If You Can Not Stand Behind Our Troops,
Please, Feel Free To Stand In Front Of Them!


----------



## BLUE PIT BULL MAN (May 22, 2009)

yeah i heard about this on the news a couple months ago. very cool!!!


----------



## JFlowersLA (Oct 14, 2009)

Oh geez, I don't think I laughed like that in a while! That's a shot that every hunter and sniper dreams of.


----------



## Proud Marine Dad (Apr 1, 2009)

How did she do that when women are not allowed in a combat role in either the USMC or the US Army? I guess snipers are not considered combatants huh?


----------



## Proud Marine Dad (Apr 1, 2009)

JFlowersLA said:


> Oh geez, I don't think I laughed like that in a while! That's a shot that every hunter and sniper dreams of.

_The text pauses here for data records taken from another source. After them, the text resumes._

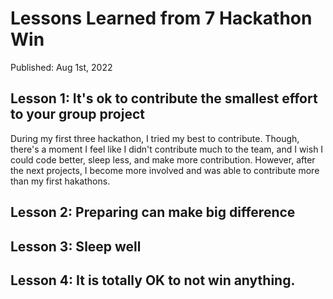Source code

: # Lessons Learned from 7 Hackathon Win
Published: Aug 1st, 2022

## Lesson 1: It's ok to contribute the smallest effort to your group project

During my first three hackathon, I tried my best to contribute. Though, there's a moment I feel like I didn't contribute much to the team, and I wish I could code better, sleep less, and make more contribution. However, after the next projects, I become more involved and was able to contribute more than my first hakathons. 

## Lesson 2: Preparing can make big difference 

## Lesson 3: Sleep well

## Lesson 4: It is totally OK to not win anything. 





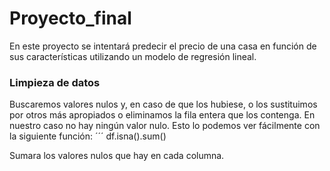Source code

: # Proyecto_final
En este proyecto se intentará predecir el precio de una casa en función de sus características utilizando un modelo de regresión lineal.

### Limpieza de datos
Buscaremos valores nulos y, en caso de que los hubiese, o los sustituimos por otros más apropiados o eliminamos la fila entera que los contenga. En nuestro caso no hay ningún valor nulo.
Esto lo podemos ver fácilmente con la siguiente función:
´´´
df.isna().sum()

Sumara los valores nulos que hay en cada columna.
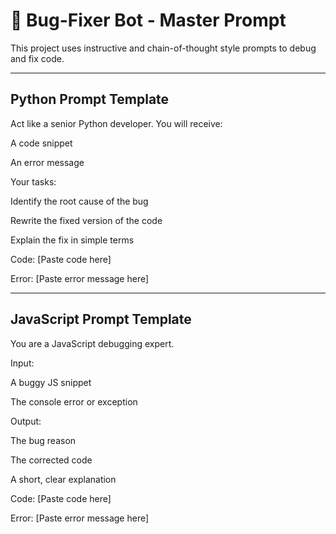 # 🧠 Bug-Fixer Bot - Master Prompt

This project uses instructive and chain-of-thought style prompts to debug and fix code.

---

## Python Prompt Template

Act like a senior Python developer. You will receive:

A code snippet

An error message

Your tasks:

Identify the root cause of the bug

Rewrite the fixed version of the code

Explain the fix in simple terms

Code:
[Paste code here]

Error:
[Paste error message here]



---

## JavaScript Prompt Template

You are a JavaScript debugging expert.

Input:

A buggy JS snippet

The console error or exception

Output:

The bug reason

The corrected code

A short, clear explanation

Code:
[Paste code here]

Error:
[Paste error message here]

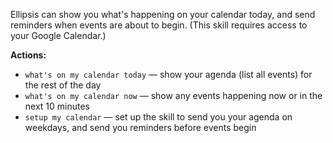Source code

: Ellipsis can show you what's happening on your calendar today, and send reminders when events are about to begin. (This skill requires access to your Google Calendar.)

**Actions:**
- `what's on my calendar today` — show your agenda (list all events) for the rest of the day
- `what's on my calendar now` — show any events happening now or in the next 10 minutes
- `setup my calendar` — set up the skill to send you your agenda on weekdays, and send you reminders before events begin
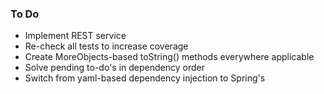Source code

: ### To Do

- Implement REST service
- Re-check all tests to increase coverage
- Create MoreObjects-based toString() methods everywhere applicable
- Solve pending to-do's in dependency order
- Switch from yaml-based dependency injection to Spring's
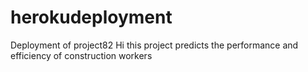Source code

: # herokudeployment
Deployment of project82
Hi this project predicts the performance and efficiency of construction workers
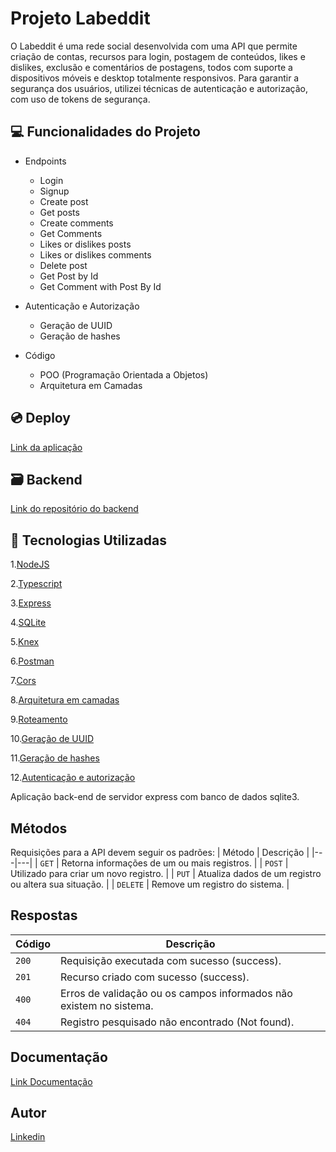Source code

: # Projeto Labeddit

O Labeddit é uma rede social desenvolvida com uma API que permite criação de contas, recursos para login, postagem de conteúdos, likes e dislikes, exclusão e comentários de postagens, todos com suporte a dispositivos móveis e desktop totalmente responsivos. Para garantir a segurança dos usuários, utilizei técnicas de autenticação e autorização, com uso de tokens de segurança.

## 💻 Funcionalidades do Projeto

- Endpoints
    - Login
    - Signup
    - Create post
    - Get posts
    - Create comments
    - Get Comments
    - Likes or dislikes posts
    - Likes or dislikes comments
    - Delete post
    - Get Post by Id
    - Get Comment with Post By Id
    
- Autenticação e Autorização
    - Geração de UUID
    - Geração de hashes

- Código
    - POO (Programação Orientada a Objetos)
    - Arquitetura em Camadas
    

## 💿 Deploy 
[Link da aplicação](https://project-labeddit-gabrielmaciel.surge.sh/)


## 🗃️ Backend
[Link do repositório do backend](https://github.com/gabrielmacieldev/Project-Labeddit)

## 🚀 Tecnologias Utilizadas

1.[NodeJS](https://nodejs.org/en/)

2.[Typescript](https://www.typescriptlang.org/)

3.[Express](https://expressjs.com/pt-br/)

4.[SQLite](https://www.sqlite.org/index.html)

5.[Knex](https://knexjs.org/guide/)

6.[Postman](https://www.postman.com/)

7.[Cors](https://www.npmjs.com/package/cors)

8.[Arquitetura em camadas](https://imasters.com.br/arquitetura-da-informacao/arquitetura-em-camadas)

9.[Roteamento](https://expressjs.com/pt-br/api.html#router)

10.[Geração de UUID](https://www.npmjs.com/package/uuid)

11.[Geração de hashes](https://www.npmjs.com/package/bcrypt)

12.[Autenticação e autorização](https://www.npmjs.com/package/jsonwebtoken)


Aplicação back-end de servidor express com banco de dados sqlite3.

## Métodos
Requisições para a API devem seguir os padrões:
| Método | Descrição |
|---|---|
| `GET` | Retorna informações de um ou mais registros. |
| `POST` | Utilizado para criar um novo registro. |
| `PUT` | Atualiza dados de um registro ou altera sua situação. |
| `DELETE` | Remove um registro do sistema. |

## Respostas

| Código | Descrição |
|---|---|
| `200` | Requisição executada com sucesso (success).|
| `201` | Recurso criado com sucesso (success).|
| `400` | Erros de validação ou os campos informados não existem no sistema.|
| `404` | Registro pesquisado não encontrado (Not found).|


## Documentação
[Link Documentação](https://documenter.getpostman.com/view/24460918/2s93RZL9f1)

## Autor

 [Linkedin](https://www.linkedin.com/in/gabrielmacieldev/)
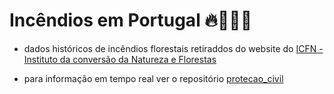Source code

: # Incêndios em Portugal 🔥👩‍🚒🚒


- dados históricos de incêndios florestais retiraddos do website do [ICFN - Instituto da conversão da Natureza e Florestas](http://www.icnf.pt/portal/florestas/dfci/inc/estat-sgif)

- para informação em tempo real ver o repositório [protecao_civil](https://github.com/centraldedados/protecao_civil)
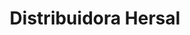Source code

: ---
title: "Distribuidora Hersal"
url: /san-miguel-ameyalco/distribuidora-hersal/
shop: comercio
---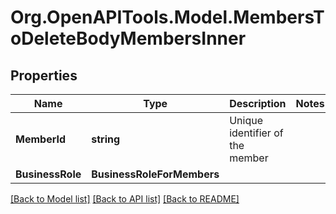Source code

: # Org.OpenAPITools.Model.MembersToDeleteBodyMembersInner

## Properties

Name | Type | Description | Notes
------------ | ------------- | ------------- | -------------
**MemberId** | **string** | Unique identifier of the member | 
**BusinessRole** | **BusinessRoleForMembers** |  | 

[[Back to Model list]](../README.md#documentation-for-models) [[Back to API list]](../README.md#documentation-for-api-endpoints) [[Back to README]](../README.md)

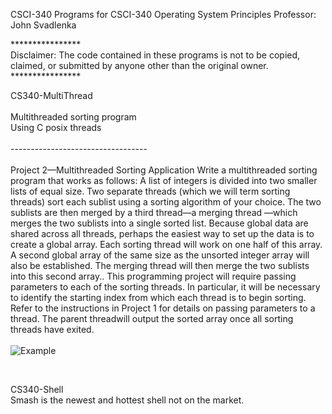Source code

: CSCI-340
Programs for CSCI-340 Operating System Principles
Professor: John Svadlenka


**************** <br>
Disclaimer: The code contained in these programs is not to be copied, claimed, or submitted by anyone other than the original owner.
****************<br>

CS340-MultiThread<br>
<br>
Multithreaded sorting program <br>
Using C posix threads <br>
<br>
---------------------------------- <br>
<br>
Project 2—Multithreaded Sorting Application
Write a multithreaded sorting program that works as follows: A list of integers
is divided into two smaller lists of equal size. Two separate threads (which we
will term sorting threads) sort each sublist using a sorting algorithm of your
choice. The two sublists are then merged by a third thread—a merging thread
—which merges the two sublists into a single sorted list.
Because global data are shared across all threads, perhaps the easiest way
to set up the data is to create a global array. Each sorting thread will work on
one half of this array. A second global array of the same size as the unsorted
integer array will also be established. The merging thread will then merge the
two sublists into this second array..
This programming project will require passing parameters to each of the
sorting threads. In particular, it will be necessary to identify the starting index
from which each thread is to begin sorting. Refer to the instructions in Project
1 for details on passing parameters to a thread.
The parent threadwill output the sorted array once all sorting threads have
exited. <br>
<br>
![Example](https://i.imgur.com/XKi8wkH.png)<br>

<br>

CS340-Shell <br>
Smash is the newest and hottest shell not on the market.
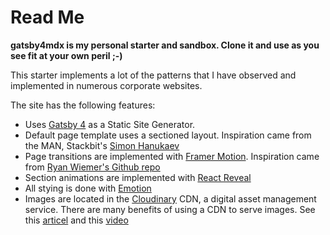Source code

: # Read Me

**gatsby4mdx is my personal starter and sandbox. Clone it and use as you see fit at your own peril ;-)**

This starter implements a lot of the patterns that I have observed and implemented in numerous corporate websites. 



The site has the following features:

- Uses [Gatsby 4](https://www.gatsbyjs.com/) as a Static Site Generator. 
- Default page template uses a sectioned layout. Inspiration came from the MAN, Stackbit's [Simon Hanukaev](https://www.linkedin.com/in/smnh/) 
- Page transitions are implemented with [Framer Motion](https://www.framer.com/motion/). Inspiration came from [Ryan Wiemer's Github repo](https://github.com/ryanwiemer/gatsby-using-page-transitions)
- Section animations are implemented with [React Reveal](https://www.react-reveal.com/)
- All stying is done with [Emotion](https://emotion.sh/docs/introduction)
- Images are located in the [Cloudinary](https://cloudinary.com/) CDN, a digital asset management service. There are many benefits of using a CDN to serve images. See this [articel](https://css-tricks.com/a-guide-to-the-responsive-images-syntax-in-html/) and this [video](https://frontend.center/ep5/demo)



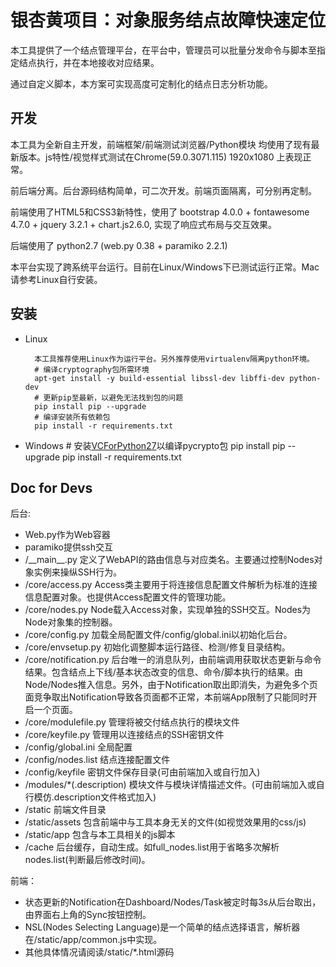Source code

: # 银杏黄项目：对象服务结点故障快速定位

本工具提供了一个结点管理平台，在平台中，管理员可以批量分发命令与脚本至指定结点执行，并在本地接收对应结果。

通过自定义脚本，本方案可实现高度可定制化的结点日志分析功能。

## 开发

本工具为全新自主开发，前端框架/前端测试浏览器/Python模块 均使用了现有最新版本。js特性/视觉样式测试在Chrome(59.0.3071.115) 1920x1080 上表现正常。

前后端分离。后台源码结构简单，可二次开发。前端页面隔离，可分别再定制。

前端使用了HTML5和CSS3新特性，使用了 bootstrap 4.0.0 + fontawesome 4.7.0 + jquery 3.2.1 + chart.js2.6.0, 实现了响应式布局与交互效果。

后端使用了 python2.7 (web.py 0.38 + paramiko 2.2.1)

本平台实现了跨系统平台运行。目前在Linux/Windows下已测试运行正常。Mac请参考Linux自行安装。

## 安装
* Linux

        本工具推荐使用Linux作为运行平台。另外推荐使用virtualenv隔离python环境。 
        # 编译cryptography包所需环境
        apt-get install -y build-essential libssl-dev libffi-dev python-dev
        # 更新pip至最新，以避免无法找到包的问题
        pip install pip --upgrade
        # 编译安装所有依赖包
        pip install -r requirements.txt

* Windows
        # 安装[VCForPython27](https://www.microsoft.com/en-us/download/confirmation.aspx?id=44266)以编译pycrypto包
        pip install pip --upgrade
        pip install -r requirements.txt



## Doc for Devs
后台:
* Web.py作为Web容器
* paramiko提供ssh交互
* /\_\_main\_\_.py 定义了WebAPI的路由信息与对应类名。主要通过控制Nodes对象实例来操纵SSH行为。
* /core/access.py Access类主要用于将连接信息配置文件解析为标准的连接信息配置对象。也提供Access配置文件的管理功能。
* /core/nodes.py Node载入Access对象，实现单独的SSH交互。Nodes为Node对象集的控制器。
* /core/config.py 加载全局配置文件/config/global.ini以初始化后台。
* /core/envsetup.py 初始化调整脚本运行路径、检测/修复目录结构。
* /core/notification.py 后台唯一的消息队列，由前端调用获取状态更新与命令结果。包含结点上下线/基本状态改变的信息、命令/脚本执行的结果。由Node/Nodes推入信息。另外，由于Notification取出即消失，为避免多个页面竞争取出Notification导致各页面都不正常，本前端App限制了只能同时开启一个页面。
* /core/modulefile.py 管理将被交付结点执行的模块文件
* /core/keyfile.py 管理用以连接结点的SSH密钥文件
* /config/global.ini 全局配置
* /config/nodes.list 结点连接配置文件
* /config/keyfile 密钥文件保存目录(可由前端加入或自行加入)
* /modules/\*(.description) 模块文件与模块详情描述文件。(可由前端加入或自行模仿.description文件格式加入)
* /static  前端文件目录
* /static/assets 包含前端中与工具本身无关的文件(如视觉效果用的css/js)
* /static/app 包含与本工具相关的js脚本
* /cache 后台缓存，自动生成。如full_nodes.list用于省略多次解析nodes.list(判断最后修改时间)。

前端：
* 状态更新的Notification在Dashboard/Nodes/Task被定时每3s从后台取出，由界面右上角的Sync按钮控制。
* NSL(Nodes Selecting Language)是一个简单的结点选择语言，解析器在/static/app/common.js中实现。
* 其他具体情况请阅读/static/*.html源码
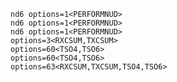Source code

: 	nd6 options=1<PERFORMNUD>
	nd6 options=1<PERFORMNUD>
	nd6 options=1<PERFORMNUD>
	options=3<RXCSUM,TXCSUM>
	options=60<TSO4,TSO6>
	options=60<TSO4,TSO6>
	options=63<RXCSUM,TXCSUM,TSO4,TSO6>
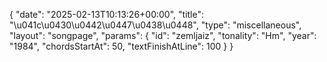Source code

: {
    "date": "2025-02-13T10:13:26+00:00",
    "title": "\u041c\u0430\u0442\u0447\u0438\u0448",
    "type": "miscellaneous",
    "layout": "songpage",
    "params": {
        "id": "zemljaiz",
        "tonality": "Hm",
        "year": "1984",
        "chordsStartAt": 50,
        "textFinishAtLine": 100
    }
}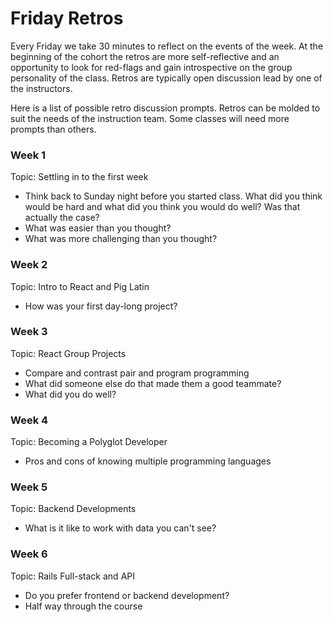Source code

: # Friday Retros

Every Friday we take 30 minutes to reflect on the events of the week. At the beginning of the cohort the retros are more self-reflective and an opportunity to look for red-flags and gain introspective on the group personality of the class. Retros are typically open discussion lead by one of the instructors.


Here is a list of possible retro discussion prompts. Retros can be molded to suit the needs of the instruction team. Some classes will need more prompts than others.

### Week 1
Topic: Settling in to the first week
- Think back to Sunday night before you started class. What did you think would be hard and what did you think you would do well? Was that actually the case?
- What was easier than you thought?
- What was more challenging than you thought?

### Week 2
Topic: Intro to React and Pig Latin
- How was your first day-long project?

### Week 3
Topic: React Group Projects
- Compare and contrast pair and program programming
- What did someone else do that made them a good teammate?
- What did you do well?

### Week 4
Topic: Becoming a Polyglot Developer
- Pros and cons of knowing multiple programming languages

### Week 5
Topic: Backend Developments
- What is it like to work with data you can't see?

### Week 6
Topic: Rails Full-stack and API
- Do you prefer frontend or backend development?
- Half way through the course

Actually that is not very far for a good sniper. A Canadian sniper in Afghanistan shot someone at 2430 meters for a new "record" a few years back. Heck I have shot ground squirrels at 450 yards and they are a bit smaller than a human target. lol


----------



## SnoopsMomma (Nov 5, 2009)

Who says a woman cant be a sniper LOL. She is definitely Miss America all the way


----------



## Proud Marine Dad (Apr 1, 2009)

SnoopsMomma said:


> Who says a woman cant be a sniper LOL. She is definitely Miss America all the way


Did you read what I said earlier? Women are not allowed as ground soldiers in a combat role in the USMC or the US Army.


----------



## SnoopsMomma (Nov 5, 2009)

I read that I was just saying not being argumentative.


----------



## Proud Marine Dad (Apr 1, 2009)

SnoopsMomma said:


> I read that I was just saying not being argumentative.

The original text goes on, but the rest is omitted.